Re: index prefetching

From: Robert Haas <robertmhaas(at)gmail(dot)com>
To: Tomas Vondra <tomas(dot)vondra(at)enterprisedb(dot)com>
Cc: Melanie Plageman <melanieplageman(at)gmail(dot)com>, Andres Freund <andres(at)anarazel(dot)de>, PostgreSQL Hackers <pgsql-hackers(at)lists(dot)postgresql(dot)org>, Georgios <gkokolatos(at)protonmail(dot)com>, Thomas Munro <thomas(dot)munro(at)gmail(dot)com>, Konstantin Knizhnik <knizhnik(at)garret(dot)ru>, Dilip Kumar <dilipbalaut(at)gmail(dot)com>
Subject: Re: index prefetching
Date: 2024-02-15 04:29:27
Message-ID: CA+TgmoaDfvFF_krboNjjMYzOiPsGM_ioYqfngL-pNaj-nSs1DA@mail.gmail.com
Views: Raw Message | Whole Thread | Download mbox | Resend email
Thread:
Lists: pgsql-hackers

On Wed, Feb 14, 2024 at 7:43 PM Tomas Vondra
<tomas(dot)vondra(at)enterprisedb(dot)com> wrote:
> I don't think it's just a bookkeeping problem.
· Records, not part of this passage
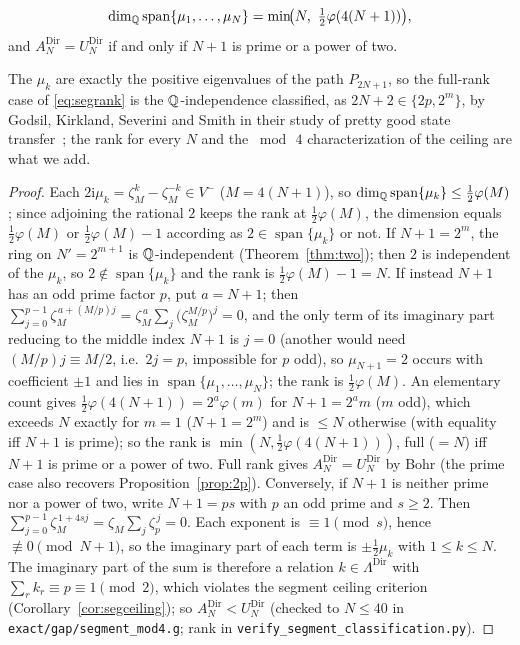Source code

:\begin{theorem}\label{thm:segrank}
\begin{equation}\label{eq:segrank}
  \dim_\Q\operatorname{span}\{\mu_1,\dots,\mu_N\}=\min\!\bigl(N,\ \tfrac12\varphi(4(N+1))\bigr),
\end{equation}
and $A_N^{\mathrm{Dir}}=U_N^{\mathrm{Dir}}$ if and only if $N+1$ is prime or a power of two.
\end{theorem}

\noindent The $\mu_k$ are exactly the positive eigenvalues of the path $P_{2N+1}$, so the full-rank case of
\eqref{eq:segrank} is the $\Q$-independence classified, as $2N+2\in\{2p,2^m\}$, by Godsil, Kirkland, Severini and
Smith in their study of pretty good state transfer~\cite{GKSS12}; the rank for every $N$ and the $\bmod\,4$
characterization of the ceiling are what we add.

\begin{proof}
Each $2\mathrm i\mu_k=\zeta_M^k-\zeta_M^{-k}\in V^-$ ($M=4(N+1)$), so $\dim_\Q\operatorname{span}\{\mu_k\}\le\tfrac12\varphi(M)$;
since adjoining the rational $2$ keeps the rank at $\tfrac12\varphi(M)$, the dimension equals
$\tfrac12\varphi(M)$ or $\tfrac12\varphi(M)-1$ according as $2\in\operatorname{span}\{\mu_k\}$ or not.
If $N+1=2^m$, the ring on $N'=2^{m+1}$ is $\Q$-independent (Theorem~\ref{thm:two}); then $2$ is independent
of the $\mu_k$, so $2\notin\operatorname{span}\{\mu_k\}$ and the rank is $\tfrac12\varphi(M)-1=N$. If instead
$N+1$ has an odd prime factor $p$, put $a=N+1$; then
$\sum_{j=0}^{p-1}\zeta_M^{\,a+(M/p)j}=\zeta_M^{\,a}\sum_j\bigl(\zeta_M^{M/p}\bigr)^{j}=0$, and the only term of
its imaginary part reducing to the middle index $N+1$ is $j=0$ (another would need $(M/p)j\equiv M/2$, i.e.\
$2j=p$, impossible for $p$ odd), so $\mu_{N+1}=2$ occurs with coefficient $\pm1$ and lies in
$\operatorname{span}\{\mu_1,\dots,\mu_N\}$; the rank is $\tfrac12\varphi(M)$. An elementary count gives
$\tfrac12\varphi(4(N+1))=2^a\varphi(m)$ for $N+1=2^am$ ($m$ odd), which exceeds $N$ exactly for $m=1$
($N+1=2^m$) and is $\le N$ otherwise (with equality iff $N+1$ is prime); so the rank is
$\min(N,\tfrac12\varphi(4(N+1)))$, full ($=N$) iff $N+1$ is prime or a power of two. Full rank gives
$A_N^{\mathrm{Dir}}=U_N^{\mathrm{Dir}}$ by Bohr (the prime case also recovers Proposition~\ref{prop:2p}).
Conversely, if $N+1$ is neither prime nor a power of two, write $N+1=ps$ with $p$ an odd prime and $s\ge2$.
Then $\sum_{j=0}^{p-1}\zeta_M^{\,1+4sj}=\zeta_M\sum_j\zeta_p^{\,j}=0$. Each exponent is $\equiv1\pmod s$, hence
$\not\equiv0\pmod{N+1}$, so the imaginary part of each term is $\pm\tfrac12\mu_k$ with $1\le k\le N$. The
imaginary part of the sum is therefore a relation $k\in\Lambda^{\mathrm{Dir}}$ with
$\sum_rk_r\equiv p\equiv1\pmod2$, which violates the segment ceiling criterion
(Corollary~\ref{cor:segceiling}); so $A_N^{\mathrm{Dir}}<U_N^{\mathrm{Dir}}$ (checked to $N\le40$ in
\texttt{exact/gap/segment\_mod4.g}; rank in \texttt{verify\_segment\_classification.py}). \end{proof}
In a way, nbtree already
> does keep an array of tuples to kill (see btgettuple), but it's always
> for the current index page. So it's not that we immediately go and kill
> the prior tuple - nbtree already stashes it in an array, and kills all
> those tuples when moving to the next index page.
>
> The way I understand the problem is that with prefetching we're bound to
> determine the kill_prior_tuple flag with a delay, in which case we might
> have already moved to the next index page ...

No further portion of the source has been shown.